CLEVELAND, Oct. 8, 2010 (GLOBE NEWSWIRE) -- SearchPath HCS Inc. (Pink Sheets:SRCP), a leading Human Capital Solutions provider, today announced the execution of a Share Exchange Agreement, "Agreement", with Thomas K. Johnston, the Company's Chief Executive Officer, effective October 8, 2010.
The terms of the Agreement state that the Company will purchase and accept from Mr. Johnston all right, title and interest in and to 200,000,000 shares of SearchPath HCS's Common Stock in exchange for 40,000 shares of its Series A Preferred Stock, which the Company has recently authorized. This purchase of SearchPath HCS's Common shares and their subsequent conversion to Preferred shares will leave the company with a total of 1,711,145,919 shares outstanding.
"In the coming quarters and year, we plan to continue expanding our SPI franchise platform as well as our core business by forming new strategic alliances and exploring potential acquisitions. This Share Exchange Agreement was executed in order to increase SearchPath's flexibility to raise capital that will finance this projected growth while also continuing our commitment to establish long-term shareholder value," stated Tom Johnston, SearchPath HCS's CEO.

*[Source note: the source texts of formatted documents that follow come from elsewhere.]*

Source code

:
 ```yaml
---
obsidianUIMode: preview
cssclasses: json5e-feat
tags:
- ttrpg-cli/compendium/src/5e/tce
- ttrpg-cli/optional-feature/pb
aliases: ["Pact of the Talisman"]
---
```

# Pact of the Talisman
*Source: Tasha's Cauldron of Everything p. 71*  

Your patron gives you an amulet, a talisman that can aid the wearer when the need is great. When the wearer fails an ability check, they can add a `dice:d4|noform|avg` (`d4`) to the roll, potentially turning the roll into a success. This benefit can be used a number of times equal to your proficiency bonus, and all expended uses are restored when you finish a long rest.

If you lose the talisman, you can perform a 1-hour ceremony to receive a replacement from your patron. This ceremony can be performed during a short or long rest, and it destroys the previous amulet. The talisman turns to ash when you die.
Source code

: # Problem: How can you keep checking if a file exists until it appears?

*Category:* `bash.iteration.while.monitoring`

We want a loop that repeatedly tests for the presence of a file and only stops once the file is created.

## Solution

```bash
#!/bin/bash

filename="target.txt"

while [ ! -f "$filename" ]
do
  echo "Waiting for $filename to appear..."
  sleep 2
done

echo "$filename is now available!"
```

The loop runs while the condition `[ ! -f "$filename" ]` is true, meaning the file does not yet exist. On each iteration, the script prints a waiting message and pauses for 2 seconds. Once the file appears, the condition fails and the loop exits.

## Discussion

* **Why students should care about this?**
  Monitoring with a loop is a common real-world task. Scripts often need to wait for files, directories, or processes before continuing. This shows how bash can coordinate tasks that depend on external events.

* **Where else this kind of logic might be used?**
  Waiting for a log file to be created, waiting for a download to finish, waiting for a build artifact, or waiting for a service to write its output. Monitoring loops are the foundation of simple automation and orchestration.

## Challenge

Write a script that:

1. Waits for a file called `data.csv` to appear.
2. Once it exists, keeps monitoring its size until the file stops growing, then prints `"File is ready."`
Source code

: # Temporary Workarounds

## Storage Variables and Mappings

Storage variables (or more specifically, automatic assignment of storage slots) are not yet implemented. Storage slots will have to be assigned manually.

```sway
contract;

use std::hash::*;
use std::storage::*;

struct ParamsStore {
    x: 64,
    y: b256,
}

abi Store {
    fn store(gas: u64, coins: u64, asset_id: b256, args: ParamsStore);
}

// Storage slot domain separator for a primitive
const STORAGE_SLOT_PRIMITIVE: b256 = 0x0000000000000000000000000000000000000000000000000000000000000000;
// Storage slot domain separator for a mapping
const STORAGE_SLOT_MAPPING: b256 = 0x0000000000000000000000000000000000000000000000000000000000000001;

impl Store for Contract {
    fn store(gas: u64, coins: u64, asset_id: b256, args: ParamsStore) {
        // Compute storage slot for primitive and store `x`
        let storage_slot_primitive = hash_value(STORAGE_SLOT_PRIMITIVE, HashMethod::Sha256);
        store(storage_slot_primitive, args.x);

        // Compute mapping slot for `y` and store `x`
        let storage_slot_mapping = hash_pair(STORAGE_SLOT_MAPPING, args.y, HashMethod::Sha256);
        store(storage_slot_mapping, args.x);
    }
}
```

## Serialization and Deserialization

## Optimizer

About Search Path HCS, Inc.
SearchPath HCS, Inc. is a rapidly growing human capital solutions firm and the parent company of SearchPath International, Inc. (SPI) . SPI is a U.S.-based talent acquisition professional services firm, with 65 franchises nationwide. Founded in 2005, SPI's goal is to become the premier, vertically-integrated provider of talent acquisition professional services in the world. In addition to being a stand-alone talent and acquisition services firm, SPI is also a franchisor of its business that has redefined the way clients do business with recruiters by implementing a client-centric approach that combines proven industry best practices and revolutionary concepts.
Safe Harbor Statement
This press release contains "forward-looking statements" within the meaning of Section 27A of the Securities Act of 1933 and Section 21E of the Securities Exchange Act of 1934. All statements, other than statements of historical fact, including, without limitation, those with respect to the objectives, plans and strategies of the Company and SPI set forth herein and those preceded by or that include the words ``believes,'' ``expects,'' ``given,'' ``targets,'' ``intends,'' ``anticipates,'' ``plans,'' ``projects,'' ``forecasts'' or similar expressions, are "forward-looking statements". Although the Company's management believes that such forward-looking statements are reasonable, it cannot guarantee that such expectations are, or will be, correct. These forward-looking statements involve a number of risks and uncertainties, which could cause the Company's future results to differ materially from those anticipated. The Company assumes no obligation to update any of the information contained or referenced in this press release.